The box will house dual JL Audio 10W6 v3 subs and on the front will be the two JL amps (seen only when the seat backs are down... and the MS-8 will be on top of the box.

Here are the tweeters installed:

  

For some reason I either forgot to take pics of the door speakers or lost the images somewhere. They look like drivers installed in a door though.

The sub enclosure is sealed and an amp board installed between the cab and trunk...

   

Fifty-eleven wires going every which way and loose.

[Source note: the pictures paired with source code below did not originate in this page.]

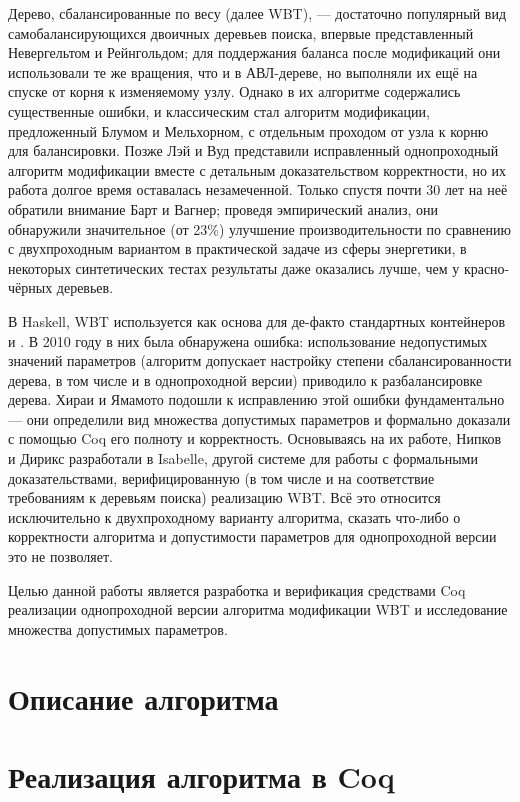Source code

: \documentclass[a4paper,14pt]{extarticle}
\begin{document}
Дерево, сбалансированные по весу (далее WBT), --- достаточно популярный вид
самобалансирующихся двоичных деревьев поиска,
впервые представленный Невергельтом и Рейнгольдом\cite{nievergelt};
для поддержания баланса после модификаций они использовали
те же вращения, что и в АВЛ-дереве\cite{avl},
но выполняли их ещё на спуске от корня к изменяемому узлу.
Однако в их алгоритме содержались существенные ошибки,
и классическим стал алгоритм модификации,
предложенный Блумом и Мельхорном\cite{blum},
с отдельным проходом от узла к корню для балансировки.
Позже Лэй и Вуд представили исправленный
однопроходный алгоритм модификации
вместе с детальным доказательством корректности\cite{lai},
но их работа долгое время оставалась незамеченной.
Только спустя почти 30 лет на неё обратили внимание
Барт и Вагнер;
проведя эмпирический анализ, они обнаружили
значительное (от 23\%) улучшение производительности
по сравнению с двухпроходным вариантом в практической задаче из сферы энергетики,
в некоторых синтетических тестах
результаты даже оказались лучше, чем у красно-чёрных деревьев\cite{barth}.

В Haskell, WBT используется как основа для
де-факто стандартных контейнеров  и .
В 2010 году в них была обнаружена ошибка:
использование недопустимых значений параметров
(алгоритм допускает настройку степени сбалансированности дерева,
в том числе и в однопроходной версии)
приводило к разбалансировке дерева.
Хираи и Ямамото подошли к исправлению этой ошибки фундаментально ---
они определили вид множества допустимых параметров
и формально доказали с помощью Coq его полноту и корректность\cite{hirai}.
Основываясь на их работе,
Нипков и Дирикс разработали в Isabelle,
другой системе для работы с формальными доказательствами,
верифицированную (в том числе и на соответствие требованиям к деревьям поиска)
реализацию WBT\cite{nipkow}.
Всё это относится исключительно
к двухпроходному варианту алгоритма,
сказать что-либо о корректности алгоритма и допустимости параметров
для однопроходной версии это не позволяет.

Целью данной работы является
разработка и верификация средствами Coq
реализации однопроходной версии алгоритма модификации WBT
и исследование множества допустимых параметров.

\clearpage
\section{Описание алгоритма}

\clearpage
\section{Реализация алгоритма в Coq}
\end{document}
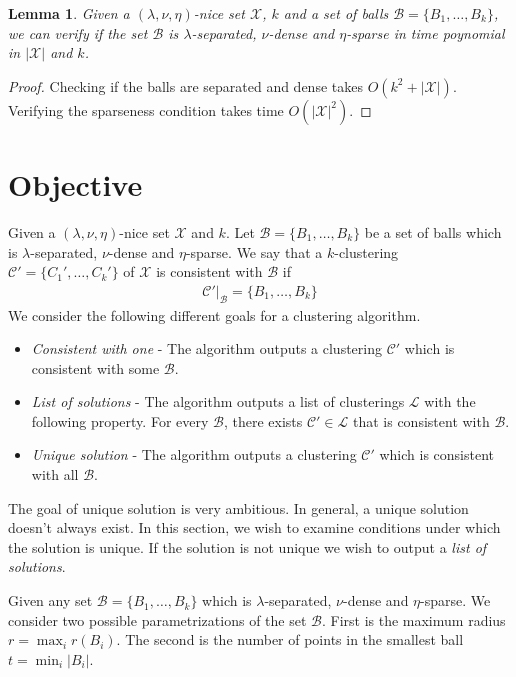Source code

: \documentclass[twoside]{article}
\newcommand{\mc}{\mathcal}
\newtheorem{lemma}[theorem]{Lemma}
\begin{document}
\vspace{1mm}
\begin{lemma}
\label{lemma:chknice}
Given a $(\lambda,\nu, \eta)$-nice set $\mc X$, $k$ and a set of balls $\mc B = \{B_1,\ldots,B_k\}$, we can verify if the set $\mc B$ is $\lambda$-separated, $\nu$-dense and $\eta$-sparse in time poynomial in $|\mc X|$ and $k$.
\end{lemma}
\begin{proof}
Checking if the balls are separated and dense takes $O(k^2 + |\mc X|)$. Verifying the sparseness condition takes time $O(|\mc X|^2)$.
\end{proof}

\section{Objective}
Given a $(\lambda, \nu, \eta)$-nice set $\mc X$ and $k$. Let $\mc B = \{B_1,\ldots,B_k\}$ be a set of balls which is $\lambda$-separated, $\nu$-dense and $\eta$-sparse. We say that a $k$-clustering $\mc C' =\{C_1',\ldots,C_k'\}$ of $\mc X$ is consistent with $\mc B$ if
\begin{align*}
	\mc C'|_\mc B = \{B_1,\ldots,B_k\}
\end{align*}
We consider the following different goals for a clustering algorithm. 
\begin{itemize}[noitemsep,nolistsep]
\item {\em Consistent with one} - The algorithm outputs a clustering $\mc C'$ which is consistent with some $\mc B$.
\item {\em List of solutions} - The algorithm outputs a list of clusterings $\mc L$ with the following property. For every $\mc B$, there exists $\mc C' \in \mc L$ that is consistent with $\mc B$.
\item {\em Unique solution} - The algorithm outputs a clustering $\mc C'$ which is consistent with all $\mc B$.
\end{itemize}

The goal of unique solution is very ambitious. In general, a unique solution doesn't always exist. In this section, we wish to examine conditions under which the solution is unique. If the solution is not unique we wish to output a {\em list of solutions}.  

Given any set $\mc B = \{B_1,\ldots, B_k\}$ which is $\lambda$-separated, $\nu$-dense and $\eta$-sparse. We consider two possible parametrizations of the set $\mc B$. First is the maximum radius $r = \max_i r(B_i)$. The second is the number of points in the smallest ball $t = \min_i |B_i|$.
\end{document}
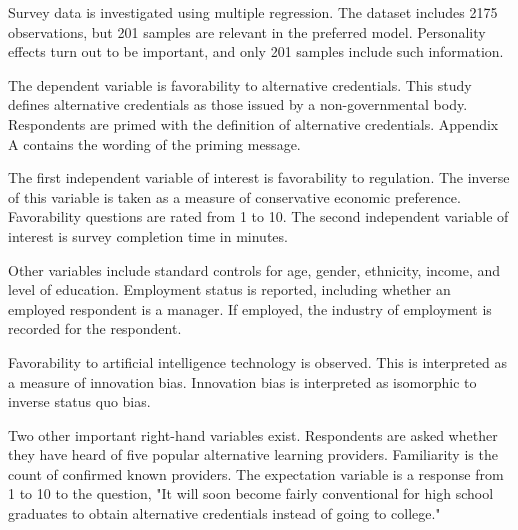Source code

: \documentclass[review]{elsarticle}
\begin{document}
Survey data is investigated using multiple regression.
The dataset includes 2175 observations, but 201 samples are relevant in the preferred model.
Personality effects turn out to be important, and only 201 samples include such information.

The dependent variable is favorability to alternative credentials.
This study defines alternative credentials as those issued by a non-governmental body.
Respondents are primed with the definition of alternative credentials.
Appendix A contains the wording of the priming message.

The first independent variable of interest is favorability to regulation.
The inverse of this variable is taken as a measure of conservative economic preference.
Favorability questions are rated from 1 to 10.
The second independent variable of interest is survey completion time in minutes.

Other variables include standard controls for age,
gender, ethnicity, income, and level of education.
Employment status is reported, including whether an employed respondent is a manager.
If employed, the industry of employment is recorded for the respondent.

Favorability to artificial intelligence technology is observed.
This is interpreted as a measure of innovation bias.
Innovation bias is interpreted as isomorphic to inverse status quo bias.

Two other important right-hand variables exist.
Respondents are asked whether they have heard of five popular alternative learning providers.
Familiarity is the count of confirmed known providers.
The expectation variable is a response from 1 to 10 to the question,
"It will soon become fairly conventional for high school graduates to obtain alternative credentials instead of going to college."

%
\end{document}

As you can see I placed spacer strips on the back of the sub enclosure so that I could tuck and hide wires between the amp board and sub box.

Here are some sub box and amp board wiring pics after getting the sub box installed...

           

While it did not turn out exactly like I wanted it, it was getting to a point that I had spent entirely too much time on it and just needed to get it done. 

The sound is okay, bass is excellent, but the mids and highs are lacking a bit in imaging. It is not pinpoint like that of the Lexus... it is a bit more spread out, which some people like. I can listen to either one, but the Lexus seems to be a bit more refined, despite using XD amps vs HD amps. I believe the difference are in the 3-way Hertz system vs the 2 way Hertz system. Those mids really do make a significant difference. Also the highs in the Lexus are facing each other whereas the highs in the Civic are angles more towards the listener. I think it might help with imaging if I had the tweeter pods fabricated and aimed towards each other. It still sounds good and will flat out rock, so I will be satisfied with it for now.


----------



## tonyvdb (Sep 5, 2007)

Sonnie, thats really great work! Very clean.


----------



## AudiocRaver (Jun 6, 2012)

Someone is going to be expecting a demo ride in a couple of weeks.:bigsmile:


----------